The Wind-Up and the Pitch

This Week’s Bit of String: Playground tales

My kid had quite a flair for tales with a twist. Only, I don’t think they meant to be suspenseful; stories just developed that way.

Once, after a solo trip to the playground, they weren’t very forthcoming as I asked about what they did. They didn’t get to climb much, or have a kickaround. It took a bit more questioning before they said, “I didn’t have time to do any of those things… because H was holding my head down on the pavement.”

Now, that’s a statement that will hook a parental audience. 

Eventually, my little Bear explained that while they were climbing and swinging, one of their classmates and his big brother H thought Bear said something rude, and the boys tackled them. My kiddo ended up with a rather large local knucklehead sitting on their back.

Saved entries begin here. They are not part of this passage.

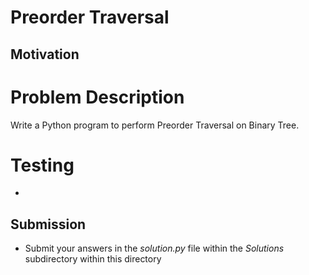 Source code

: # Preorder Traversal

## Motivation

# Problem Description
Write a Python program to perform Preorder Traversal on Binary Tree.

# Testing
* 

## Submission
* Submit your answers in the *solution.py* file within the *Solutions* subdirectory within this directory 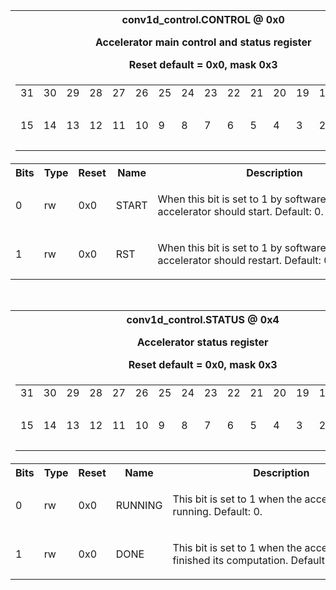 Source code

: <table class="regdef" id="Reg_control">
 <tr>
  <th class="regdef" colspan=5>
   <div>conv1d_control.CONTROL @ 0x0</div>
   <div><p>Accelerator main control and status register</p></div>
   <div>Reset default = 0x0, mask 0x3</div>
  </th>
 </tr>
<tr><td colspan=5><table class="regpic"><tr><td class="bitnum">31</td><td class="bitnum">30</td><td class="bitnum">29</td><td class="bitnum">28</td><td class="bitnum">27</td><td class="bitnum">26</td><td class="bitnum">25</td><td class="bitnum">24</td><td class="bitnum">23</td><td class="bitnum">22</td><td class="bitnum">21</td><td class="bitnum">20</td><td class="bitnum">19</td><td class="bitnum">18</td><td class="bitnum">17</td><td class="bitnum">16</td></tr><tr><td class="unused" colspan=16>&nbsp;</td>
</tr>
<tr><td class="bitnum">15</td><td class="bitnum">14</td><td class="bitnum">13</td><td class="bitnum">12</td><td class="bitnum">11</td><td class="bitnum">10</td><td class="bitnum">9</td><td class="bitnum">8</td><td class="bitnum">7</td><td class="bitnum">6</td><td class="bitnum">5</td><td class="bitnum">4</td><td class="bitnum">3</td><td class="bitnum">2</td><td class="bitnum">1</td><td class="bitnum">0</td></tr><tr><td class="unused" colspan=14>&nbsp;</td>
<td class="fname" colspan=1>RST</td>
<td class="fname" colspan=1 style="font-size:60.0%">START</td>
</tr></table></td></tr>
<tr><th width=5%>Bits</th><th width=5%>Type</th><th width=5%>Reset</th><th>Name</th><th>Description</th></tr><tr><td class="regbits">0</td><td class="regperm">rw</td><td class="regrv">0x0</td><td class="regfn">START</td><td class="regde"><p>When this bit is set to 1 by software, the conv1d accelerator should start. Default: 0.</p></td><tr><td class="regbits">1</td><td class="regperm">rw</td><td class="regrv">0x0</td><td class="regfn">RST</td><td class="regde"><p>When this bit is set to 1 by software, the conv1d accelerator should restart. Default: 0.</p></td></table>
<br>
<table class="regdef" id="Reg_status">
 <tr>
  <th class="regdef" colspan=5>
   <div>conv1d_control.STATUS @ 0x4</div>
   <div><p>Accelerator status register</p></div>
   <div>Reset default = 0x0, mask 0x3</div>
  </th>
 </tr>
<tr><td colspan=5><table class="regpic"><tr><td class="bitnum">31</td><td class="bitnum">30</td><td class="bitnum">29</td><td class="bitnum">28</td><td class="bitnum">27</td><td class="bitnum">26</td><td class="bitnum">25</td><td class="bitnum">24</td><td class="bitnum">23</td><td class="bitnum">22</td><td class="bitnum">21</td><td class="bitnum">20</td><td class="bitnum">19</td><td class="bitnum">18</td><td class="bitnum">17</td><td class="bitnum">16</td></tr><tr><td class="unused" colspan=16>&nbsp;</td>
</tr>
<tr><td class="bitnum">15</td><td class="bitnum">14</td><td class="bitnum">13</td><td class="bitnum">12</td><td class="bitnum">11</td><td class="bitnum">10</td><td class="bitnum">9</td><td class="bitnum">8</td><td class="bitnum">7</td><td class="bitnum">6</td><td class="bitnum">5</td><td class="bitnum">4</td><td class="bitnum">3</td><td class="bitnum">2</td><td class="bitnum">1</td><td class="bitnum">0</td></tr><tr><td class="unused" colspan=14>&nbsp;</td>
<td class="fname" colspan=1 style="font-size:75.0%">DONE</td>
<td class="fname" colspan=1 style="font-size:42.857142857142854%">RUNNING</td>
</tr></table></td></tr>
<tr><th width=5%>Bits</th><th width=5%>Type</th><th width=5%>Reset</th><th>Name</th><th>Description</th></tr><tr><td class="regbits">0</td><td class="regperm">rw</td><td class="regrv">0x0</td><td class="regfn">RUNNING</td><td class="regde"><p>This bit is set to 1 when the accelerator is running. Default: 0.</p></td><tr><td class="regbits">1</td><td class="regperm">rw</td><td class="regrv">0x0</td><td class="regfn">DONE</td><td class="regde"><p>This bit is set to 1 when the accelerator has finished its computation. Default: 0.</p></td></table>
<br>
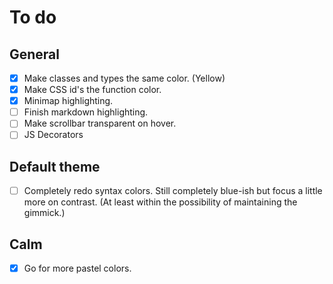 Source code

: # To do

## General

-   [x] Make classes and types the same color. (Yellow)
-   [x] Make CSS id's the function color.
-   [x] Minimap highlighting.
-   [ ] Finish markdown highlighting.
-   [ ] Make scrollbar transparent on hover.
-   [ ] JS Decorators

## Default theme

-   [ ] Completely redo syntax colors. Still completely blue-ish but focus a little more on contrast. (At least within the possibility of maintaining the gimmick.)

## Calm

-   [x] Go for more pastel colors.
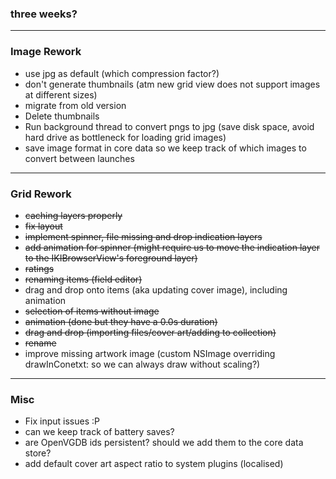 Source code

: ### three weeks?

***

### Image Rework
- use jpg as default (which compression factor?)
- don't generate thumbnails (atm new grid view does not support images at different sizes)
- migrate from old version
 - Delete thumbnails
 - Run background thread to convert pngs to jpg (save disk space, avoid hard drive as bottleneck for loading grid images)
 - save image format in core data so we keep track of which images to convert between launches

***

### Grid Rework
- ~~caching layers properly~~
- ~~fix layout~~
- ~~implement spinner, file missing and drop indication layers~~
- ~~add animation for spinner (might require us to move the indication layer to the IKIBrowserView's foreground layer)~~
- ~~ratings~~
- ~~renaming items (field editor)~~
- drag and drop onto items (aka updating cover image), including animation
- ~~selection of items without image~~
- ~~animation (done but they have a 0.0s duration)~~
- ~~drag and drop (importing files/cover art/adding to collection)~~
- ~~rename~~
- improve missing artwork image (custom NSImage overriding drawInConetxt: so we can always draw without scaling?)

***

### Misc
- Fix input issues :P
- can we keep track of battery saves?
- are OpenVGDB ids persistent? should we add them to the core data store?
- add default cover art aspect ratio to system plugins (localised)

Why the delayed reveal? Not for melodramatic reasons in this instance, but probably because Bear wasn’t sure what to make of the whole thing, and needed time before they could articulate such a shocking escalation.

Withholding Information

Deep into novel edits and following research into story structure, I’m still thinking about the most engaging way to develop the plot and the character trajectories. I attended an event a few years ago where the speaker said every story must have a twist, and that disconcerted me. I am not a mystery writer.

But this could be a twist of fate, a turn of events. There are so many types of suspense: suspense for the welfare of a beloved character, tension that an innocent may be misunderstood or that a character with baggage will trip themselves up into yet another mistake.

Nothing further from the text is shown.